The illegitimacy of management ?

It has become common within universities to identify and criticise something described as ‘managerialism’. in 2007 a research team led by Professor Rosemary Deem of the University of Bristol published an article in which they identified a pattern called ‘New Managerialism’, which in essence was said to consist of a drive to create a centralised strategic direction in universities, administrative structures to implement the strategy, and control mechanisms that allow the strategy to be transformed into action.

If this is the essence of ‘new managerialism’, then what this tells us is that the legitimacy of university strategy as a concept has not been accepted everywhere in the academy. This reminds me of an experience I had in the earlier years of my term of office.
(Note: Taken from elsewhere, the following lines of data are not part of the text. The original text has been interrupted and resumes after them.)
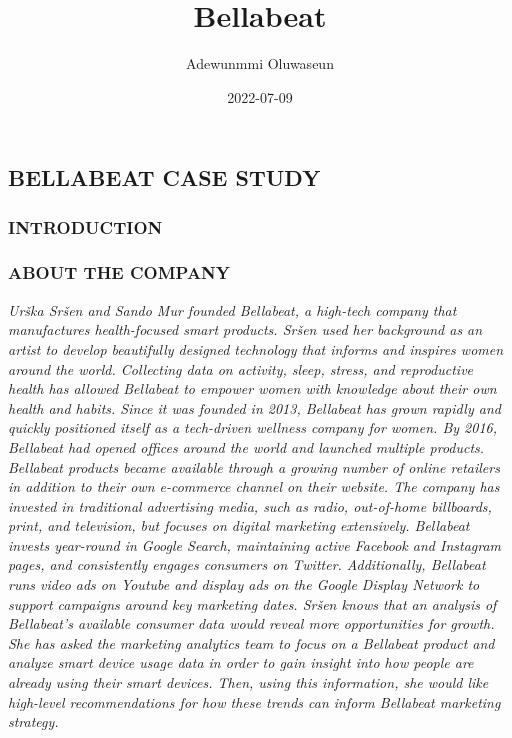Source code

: \documentclass[
]{article}
\title{Bellabeat}
\author{Adewunmmi Oluwaseun}
\date{2022-07-09}
\begin{document}
\maketitle

\hypertarget{bellabeat-case-study}{%
\subsection{BELLABEAT CASE STUDY}\label{bellabeat-case-study}}

\hypertarget{introduction}{%
\subsubsection{INTRODUCTION}\label{introduction}}

\hypertarget{about-the-company}{%
\subsubsection{ABOUT THE COMPANY}\label{about-the-company}}

\emph{Urška Sršen and Sando Mur founded Bellabeat, a high-tech company
that manufactures health-focused smart products. Sršen used her
background as an artist to develop beautifully designed technology that
informs and inspires women around the world. Collecting data on
activity, sleep, stress, and reproductive health has allowed Bellabeat
to empower women with knowledge about their own health and habits. Since
it was founded in 2013, Bellabeat has grown rapidly and quickly
positioned itself as a tech-driven wellness company for women. By 2016,
Bellabeat had opened offices around the world and launched multiple
products. Bellabeat products became available through a growing number
of online retailers in addition to their own e-commerce channel on their
website. The company has invested in traditional advertising media, such
as radio, out-of-home billboards, print, and television, but focuses on
digital marketing extensively. Bellabeat invests year-round in Google
Search, maintaining active Facebook and Instagram pages, and
consistently engages consumers on Twitter. Additionally, Bellabeat runs
video ads on Youtube and display ads on the Google Display Network to
support campaigns around key marketing dates. Sršen knows that an
analysis of Bellabeat's available consumer data would reveal more
opportunities for growth. She has asked the marketing analytics team to
focus on a Bellabeat product and analyze smart device usage data in
order to gain insight into how people are already using their smart
devices. Then, using this information, she would like high-level
recommendations for how these trends can inform Bellabeat marketing
strategy.}
\end{document}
I was present at a meeting of university heads at which one president told us that he could talk about a ‘strategy’ for his university without some staff telling him that no university should claim to have a strategy: this should be a matter solely for departments or maybe even only individual academics. In that setting any attempt to use management structures of whatever kind to supervise a strategy formulation and implementation meets resentment among staff.

Clearly here is a distinction between criticism of managerialism as a claimed excess or even abuse of power, and management as a tool of organisational oversight. But in some people’s eyes the gap between the two is not large.

Universities are much more complex organisations than they used to be, and frankly I doubt that many could now operate successfully as loose coalitions of academics. On the other hand, there are contradictions between the desire to keep the overall control of the institutions in academic hands, and the need to professionalise key functions such as finance and human resources and ensure that they are run in accordance with best practice.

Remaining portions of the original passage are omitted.